UpdikeBook - 2014 | 1st ed. --
Updike is Adam Begley's masterful, much-anticipated biography of one of the most celebrated figures in American literature: Pulitzer Prize-winning author John Updike--a candid, intimate, and richly detailed look at his life and work.
In this magisterial biography, Adam Begley offers an illuminating portrait of John Updike, the acclaimed novelist, poet, short-story writer, and critic who saw himself as a literary spy in small-town and suburban America, who dedicated himself to the task of transcribing "middleness with all its grits, bumps and anonymities."

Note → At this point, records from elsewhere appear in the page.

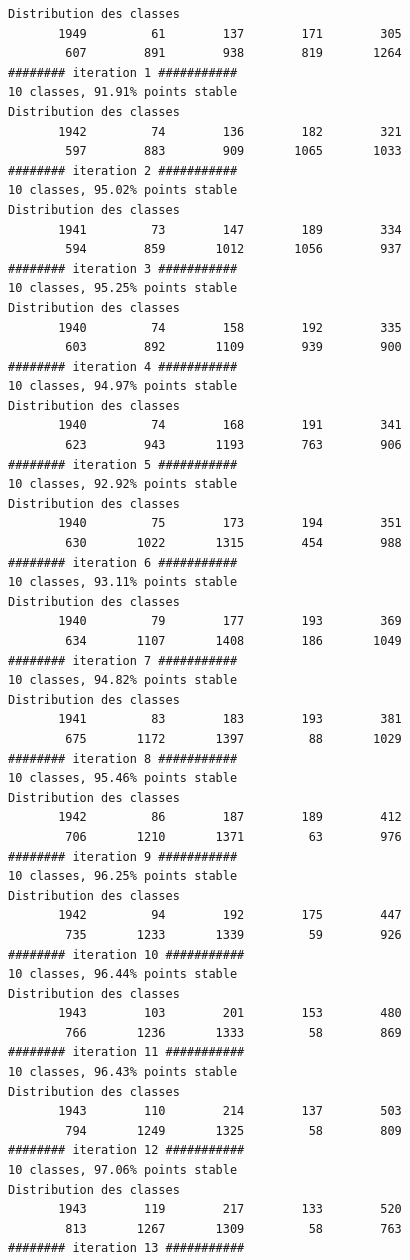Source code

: \documentclass[land,article,submit,pdftex,moreauthors]{Definitions/mdpi}
\begin{document}
\begin{scriptsize}
\begin{verbatim}
Distribution des classes
       1949         61        137        171        305
        607        891        938        819       1264
######## iteration 1 ###########
10 classes, 91.91% points stable
Distribution des classes
       1942         74        136        182        321
        597        883        909       1065       1033
######## iteration 2 ###########
10 classes, 95.02% points stable
Distribution des classes
       1941         73        147        189        334
        594        859       1012       1056        937
######## iteration 3 ###########
10 classes, 95.25% points stable
Distribution des classes
       1940         74        158        192        335
        603        892       1109        939        900
######## iteration 4 ###########
10 classes, 94.97% points stable
Distribution des classes
       1940         74        168        191        341
        623        943       1193        763        906
######## iteration 5 ###########
10 classes, 92.92% points stable
Distribution des classes
       1940         75        173        194        351
        630       1022       1315        454        988
######## iteration 6 ###########
10 classes, 93.11% points stable
Distribution des classes
       1940         79        177        193        369
        634       1107       1408        186       1049
######## iteration 7 ###########
10 classes, 94.82% points stable
Distribution des classes
       1941         83        183        193        381
        675       1172       1397         88       1029
######## iteration 8 ###########
10 classes, 95.46% points stable
Distribution des classes
       1942         86        187        189        412
        706       1210       1371         63        976
######## iteration 9 ###########
10 classes, 96.25% points stable
Distribution des classes
       1942         94        192        175        447
        735       1233       1339         59        926
######## iteration 10 ###########
10 classes, 96.44% points stable
Distribution des classes
       1943        103        201        153        480
        766       1236       1333         58        869
######## iteration 11 ###########
10 classes, 96.43% points stable
Distribution des classes
       1943        110        214        137        503
        794       1249       1325         58        809
######## iteration 12 ###########
10 classes, 97.06% points stable
Distribution des classes
       1943        119        217        133        520
        813       1267       1309         58        763
######## iteration 13 ###########

\end{verbatim}
\end{scriptsize}
\end{document}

Updike explores the stages of the writer's pilgrim's progress: his beloved home turf of Berks County, Pennsylvania; his escape to Harvard; his brief, busy working life as the golden boy at The New Yorker; his family years in suburban Ipswich, Massachusetts; his extensive travel abroad; and his retreat to another Massachusetts town, Beverly Farms, where he remained until his death in 2009. Drawing from in-depth research as well as interviews with the writer's colleagues, friends, and family, Begley explores how Updike's fiction was shaped by his tumultuous personal life--including his enduring religious faith, his two marriages, and his first-hand experience of the "adulterous society" he was credited with exposing in the bestselling Couples.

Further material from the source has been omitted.